Jene sind längst von der Bildfläche verschwunden. Kosyrew hingegen vollzog alle Winkelzüge und Kehrtwendungen seines obersten Dienstherren mit. Auch er übernahm ohne mit der Wimper zu zucken die propagandistischen Slogans, die seinerzeit nur die Nationalisten und Chauvinisten für sich gepachtet hatten. Allerdings wich er trotz aller irritierenden Rhetorik nicht vom Grundkurs ab, Rußland an den Westen heranzuführen. Es hatte sogar den Anschein, als würden Präsident und Außenminister sich die Arbeit teilen. Jelzin donnerte öffentlich gegen den Westen, während Kosyrew unter vier Augen beschwichtigte.

Die Entlassung Kosyrews soll den Nationalisten und Kommunisten bei den anstehenden Parlamentswahlen den Wind aus den Segeln nehmen. Womöglich werden noch andere Minister ihren Hut nehmen müssen. Jelzin kann somit die Verantwortung für die erfolglose Außenpolitik von sich abwälzen und Rußlands wiedererlangte Entschlossenheit, eine wichtige Rolle zu spielen und sich gezielt vom Westen abzuheben, zu einem brauchbaren Wahlkampfthema machen. Mit der Haltung in der Nato-Frage und in Bosnien glauben die Kremlherren, einige Punkte machen zu können. Zumal der zaghafte wirtschaftliche Aufwärtstrend noch keinen Stoff für den Wahlkampf abgibt.

Andererseits dürfte die Entlassung Kosyrews in den westlichen Hauptstädten wieder für einige Unruhe sorgen.
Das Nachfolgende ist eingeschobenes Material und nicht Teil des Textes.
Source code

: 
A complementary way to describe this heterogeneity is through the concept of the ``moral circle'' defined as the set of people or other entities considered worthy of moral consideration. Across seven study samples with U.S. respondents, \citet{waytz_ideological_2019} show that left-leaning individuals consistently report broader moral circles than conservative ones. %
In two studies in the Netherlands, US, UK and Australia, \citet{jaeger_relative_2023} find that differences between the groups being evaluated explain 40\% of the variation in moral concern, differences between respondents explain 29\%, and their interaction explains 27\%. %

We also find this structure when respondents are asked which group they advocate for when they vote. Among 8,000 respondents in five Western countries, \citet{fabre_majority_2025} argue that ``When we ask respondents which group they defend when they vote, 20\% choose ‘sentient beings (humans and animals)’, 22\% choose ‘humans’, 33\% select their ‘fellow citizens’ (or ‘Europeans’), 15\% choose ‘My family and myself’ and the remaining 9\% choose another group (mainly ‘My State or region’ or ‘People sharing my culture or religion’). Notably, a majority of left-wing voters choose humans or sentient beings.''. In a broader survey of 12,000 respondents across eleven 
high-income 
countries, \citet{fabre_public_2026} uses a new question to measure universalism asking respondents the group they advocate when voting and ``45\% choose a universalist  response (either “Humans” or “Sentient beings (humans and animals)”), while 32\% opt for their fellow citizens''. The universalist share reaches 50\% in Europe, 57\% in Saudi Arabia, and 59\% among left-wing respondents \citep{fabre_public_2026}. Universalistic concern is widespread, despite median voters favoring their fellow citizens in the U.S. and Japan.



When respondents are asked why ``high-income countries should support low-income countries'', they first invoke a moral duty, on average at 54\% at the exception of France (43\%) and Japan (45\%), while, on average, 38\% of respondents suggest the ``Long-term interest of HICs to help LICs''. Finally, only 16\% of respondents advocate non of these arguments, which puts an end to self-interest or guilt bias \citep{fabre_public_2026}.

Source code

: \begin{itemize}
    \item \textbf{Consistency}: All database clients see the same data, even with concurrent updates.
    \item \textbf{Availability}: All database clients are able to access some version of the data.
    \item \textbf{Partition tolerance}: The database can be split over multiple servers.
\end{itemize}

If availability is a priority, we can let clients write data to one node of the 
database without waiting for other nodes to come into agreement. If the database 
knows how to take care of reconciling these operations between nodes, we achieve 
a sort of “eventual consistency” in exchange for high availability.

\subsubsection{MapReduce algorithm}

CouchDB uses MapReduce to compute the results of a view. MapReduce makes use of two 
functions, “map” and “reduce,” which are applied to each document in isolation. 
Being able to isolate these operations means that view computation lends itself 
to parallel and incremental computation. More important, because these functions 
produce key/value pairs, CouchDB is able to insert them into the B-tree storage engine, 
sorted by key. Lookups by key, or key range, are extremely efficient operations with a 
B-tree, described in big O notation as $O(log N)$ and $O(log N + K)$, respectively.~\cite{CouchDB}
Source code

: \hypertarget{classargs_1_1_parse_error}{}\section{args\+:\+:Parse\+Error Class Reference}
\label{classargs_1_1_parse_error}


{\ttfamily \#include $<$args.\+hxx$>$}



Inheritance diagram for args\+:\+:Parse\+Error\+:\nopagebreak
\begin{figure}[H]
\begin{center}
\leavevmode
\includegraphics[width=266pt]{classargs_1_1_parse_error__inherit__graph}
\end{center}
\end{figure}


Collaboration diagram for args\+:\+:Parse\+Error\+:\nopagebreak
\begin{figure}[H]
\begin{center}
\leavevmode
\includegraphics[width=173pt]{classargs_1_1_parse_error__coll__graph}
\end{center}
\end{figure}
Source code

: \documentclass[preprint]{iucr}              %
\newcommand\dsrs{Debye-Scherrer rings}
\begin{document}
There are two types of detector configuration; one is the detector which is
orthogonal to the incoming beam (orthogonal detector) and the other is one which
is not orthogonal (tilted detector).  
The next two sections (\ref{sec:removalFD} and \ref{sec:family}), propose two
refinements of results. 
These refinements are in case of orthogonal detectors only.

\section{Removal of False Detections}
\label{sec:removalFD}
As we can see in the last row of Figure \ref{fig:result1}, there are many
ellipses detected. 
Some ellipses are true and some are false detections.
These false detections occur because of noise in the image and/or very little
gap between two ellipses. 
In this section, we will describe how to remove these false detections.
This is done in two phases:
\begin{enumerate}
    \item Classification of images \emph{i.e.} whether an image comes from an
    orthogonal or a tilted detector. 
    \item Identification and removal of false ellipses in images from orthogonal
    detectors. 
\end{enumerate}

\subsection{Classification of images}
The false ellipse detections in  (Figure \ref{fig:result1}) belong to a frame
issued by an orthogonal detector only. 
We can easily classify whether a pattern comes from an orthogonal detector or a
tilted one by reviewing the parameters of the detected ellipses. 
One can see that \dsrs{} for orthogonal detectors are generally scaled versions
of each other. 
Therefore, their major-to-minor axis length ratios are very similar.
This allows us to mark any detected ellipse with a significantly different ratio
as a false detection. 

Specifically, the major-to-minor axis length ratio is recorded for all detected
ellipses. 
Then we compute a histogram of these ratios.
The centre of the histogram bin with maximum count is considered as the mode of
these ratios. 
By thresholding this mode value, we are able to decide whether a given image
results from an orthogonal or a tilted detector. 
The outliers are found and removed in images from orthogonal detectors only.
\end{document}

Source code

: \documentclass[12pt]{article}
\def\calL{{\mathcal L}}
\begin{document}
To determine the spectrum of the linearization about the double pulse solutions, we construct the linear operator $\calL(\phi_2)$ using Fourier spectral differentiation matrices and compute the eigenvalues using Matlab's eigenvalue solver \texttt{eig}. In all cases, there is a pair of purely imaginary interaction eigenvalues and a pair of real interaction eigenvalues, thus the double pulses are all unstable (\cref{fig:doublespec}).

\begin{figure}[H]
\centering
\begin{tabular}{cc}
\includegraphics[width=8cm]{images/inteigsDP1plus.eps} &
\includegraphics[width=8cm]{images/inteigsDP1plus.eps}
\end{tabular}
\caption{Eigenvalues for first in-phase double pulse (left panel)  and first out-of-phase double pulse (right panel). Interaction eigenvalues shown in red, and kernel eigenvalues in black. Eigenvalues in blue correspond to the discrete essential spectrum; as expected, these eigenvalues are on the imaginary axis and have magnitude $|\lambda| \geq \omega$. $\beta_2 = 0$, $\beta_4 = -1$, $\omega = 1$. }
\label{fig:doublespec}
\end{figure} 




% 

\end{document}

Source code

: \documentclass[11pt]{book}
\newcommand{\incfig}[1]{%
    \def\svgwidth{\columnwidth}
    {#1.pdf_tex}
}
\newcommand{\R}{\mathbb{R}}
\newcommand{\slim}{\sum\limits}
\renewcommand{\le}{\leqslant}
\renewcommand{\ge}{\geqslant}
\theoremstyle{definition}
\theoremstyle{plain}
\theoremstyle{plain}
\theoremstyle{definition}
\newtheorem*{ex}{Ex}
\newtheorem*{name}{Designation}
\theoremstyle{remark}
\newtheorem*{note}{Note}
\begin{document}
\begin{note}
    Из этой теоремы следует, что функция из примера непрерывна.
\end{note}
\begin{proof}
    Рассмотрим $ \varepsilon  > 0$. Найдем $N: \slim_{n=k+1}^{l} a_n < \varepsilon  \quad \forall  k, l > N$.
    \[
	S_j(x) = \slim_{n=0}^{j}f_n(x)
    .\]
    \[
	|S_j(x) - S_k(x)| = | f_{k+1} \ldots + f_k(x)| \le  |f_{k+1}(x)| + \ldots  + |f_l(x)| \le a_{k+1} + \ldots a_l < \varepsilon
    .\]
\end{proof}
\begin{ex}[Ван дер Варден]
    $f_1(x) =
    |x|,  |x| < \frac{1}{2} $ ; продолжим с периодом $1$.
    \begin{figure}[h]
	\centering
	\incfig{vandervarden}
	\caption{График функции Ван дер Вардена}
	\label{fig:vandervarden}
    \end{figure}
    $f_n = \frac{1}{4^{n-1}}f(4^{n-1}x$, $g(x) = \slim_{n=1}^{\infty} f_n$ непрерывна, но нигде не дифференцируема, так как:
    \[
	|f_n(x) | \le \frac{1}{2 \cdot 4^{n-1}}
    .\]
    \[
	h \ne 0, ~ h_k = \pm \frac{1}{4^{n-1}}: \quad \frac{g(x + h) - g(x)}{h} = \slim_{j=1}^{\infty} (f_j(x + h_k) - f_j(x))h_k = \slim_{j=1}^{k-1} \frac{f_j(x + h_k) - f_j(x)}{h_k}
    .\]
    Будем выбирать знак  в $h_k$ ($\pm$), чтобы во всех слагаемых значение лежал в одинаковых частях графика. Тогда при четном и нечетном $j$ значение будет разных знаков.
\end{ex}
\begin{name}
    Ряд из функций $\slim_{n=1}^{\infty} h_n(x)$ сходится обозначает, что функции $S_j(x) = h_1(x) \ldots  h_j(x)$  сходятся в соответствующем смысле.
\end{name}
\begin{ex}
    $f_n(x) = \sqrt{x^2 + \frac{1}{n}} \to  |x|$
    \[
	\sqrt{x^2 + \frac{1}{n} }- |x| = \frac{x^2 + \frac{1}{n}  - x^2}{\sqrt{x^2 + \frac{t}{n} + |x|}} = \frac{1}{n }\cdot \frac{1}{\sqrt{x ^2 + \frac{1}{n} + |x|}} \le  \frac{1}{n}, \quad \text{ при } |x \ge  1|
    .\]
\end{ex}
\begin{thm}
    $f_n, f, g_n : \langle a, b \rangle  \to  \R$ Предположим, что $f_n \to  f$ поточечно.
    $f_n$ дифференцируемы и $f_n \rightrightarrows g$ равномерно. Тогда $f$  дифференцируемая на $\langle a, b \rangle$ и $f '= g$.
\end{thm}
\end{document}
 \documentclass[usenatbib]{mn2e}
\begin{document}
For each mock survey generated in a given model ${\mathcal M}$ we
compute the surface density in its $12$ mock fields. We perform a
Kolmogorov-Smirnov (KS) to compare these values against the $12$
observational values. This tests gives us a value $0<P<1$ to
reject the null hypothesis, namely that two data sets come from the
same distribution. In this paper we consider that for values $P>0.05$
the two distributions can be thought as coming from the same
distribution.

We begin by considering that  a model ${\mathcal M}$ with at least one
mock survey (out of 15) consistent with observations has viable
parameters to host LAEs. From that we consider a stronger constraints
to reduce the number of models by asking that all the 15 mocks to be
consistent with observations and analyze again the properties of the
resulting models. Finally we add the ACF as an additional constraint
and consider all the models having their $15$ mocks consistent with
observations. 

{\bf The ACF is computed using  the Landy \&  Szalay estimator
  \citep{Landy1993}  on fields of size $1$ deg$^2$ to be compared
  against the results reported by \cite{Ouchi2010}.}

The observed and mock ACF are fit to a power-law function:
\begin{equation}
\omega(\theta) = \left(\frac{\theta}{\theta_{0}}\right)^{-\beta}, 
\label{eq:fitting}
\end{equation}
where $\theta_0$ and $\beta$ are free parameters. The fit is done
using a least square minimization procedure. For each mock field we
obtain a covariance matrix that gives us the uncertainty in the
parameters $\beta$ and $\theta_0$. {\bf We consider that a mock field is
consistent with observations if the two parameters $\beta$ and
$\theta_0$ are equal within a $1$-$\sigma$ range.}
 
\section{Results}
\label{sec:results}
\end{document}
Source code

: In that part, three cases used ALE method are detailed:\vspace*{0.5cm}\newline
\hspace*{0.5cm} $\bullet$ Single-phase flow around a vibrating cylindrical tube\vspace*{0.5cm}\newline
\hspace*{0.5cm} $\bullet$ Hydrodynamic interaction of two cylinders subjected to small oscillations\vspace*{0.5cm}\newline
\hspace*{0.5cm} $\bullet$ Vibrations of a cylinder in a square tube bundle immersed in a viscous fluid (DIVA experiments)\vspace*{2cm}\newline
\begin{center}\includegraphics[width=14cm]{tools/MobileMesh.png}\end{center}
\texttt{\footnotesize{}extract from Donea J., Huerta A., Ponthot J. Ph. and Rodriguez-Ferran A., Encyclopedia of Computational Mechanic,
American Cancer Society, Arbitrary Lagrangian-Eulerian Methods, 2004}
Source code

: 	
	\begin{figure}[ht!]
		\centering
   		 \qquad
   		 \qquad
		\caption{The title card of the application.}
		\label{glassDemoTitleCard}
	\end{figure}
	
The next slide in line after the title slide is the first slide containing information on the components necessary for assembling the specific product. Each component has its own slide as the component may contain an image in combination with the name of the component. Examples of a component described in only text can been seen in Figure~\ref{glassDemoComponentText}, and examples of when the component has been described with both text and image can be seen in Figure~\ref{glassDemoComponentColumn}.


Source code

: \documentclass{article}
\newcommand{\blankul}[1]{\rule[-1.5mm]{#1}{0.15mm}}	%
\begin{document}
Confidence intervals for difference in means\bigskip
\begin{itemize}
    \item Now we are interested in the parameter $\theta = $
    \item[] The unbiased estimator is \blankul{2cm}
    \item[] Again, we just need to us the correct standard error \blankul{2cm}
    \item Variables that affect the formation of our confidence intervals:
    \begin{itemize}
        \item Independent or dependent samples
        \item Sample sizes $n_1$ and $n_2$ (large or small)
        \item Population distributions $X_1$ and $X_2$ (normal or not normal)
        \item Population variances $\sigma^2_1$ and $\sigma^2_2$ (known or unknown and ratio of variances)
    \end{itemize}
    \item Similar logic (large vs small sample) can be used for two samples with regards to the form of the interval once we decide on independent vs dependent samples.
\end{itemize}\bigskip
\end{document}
Auch das mag beabsichtigt sein. Das Gespenst eines Rußlands, das sich wieder abschottet und die Rüstungsspirale ankurbelt, geht wieder um. Aufmerksamkeit ist geboten, den Bogen nicht zu überspannen und Rußland einen gebührenden Platz einzuräumen, was die westliche Diplomatie in den zurückliegenden Monaten großspurig unterlassen hat.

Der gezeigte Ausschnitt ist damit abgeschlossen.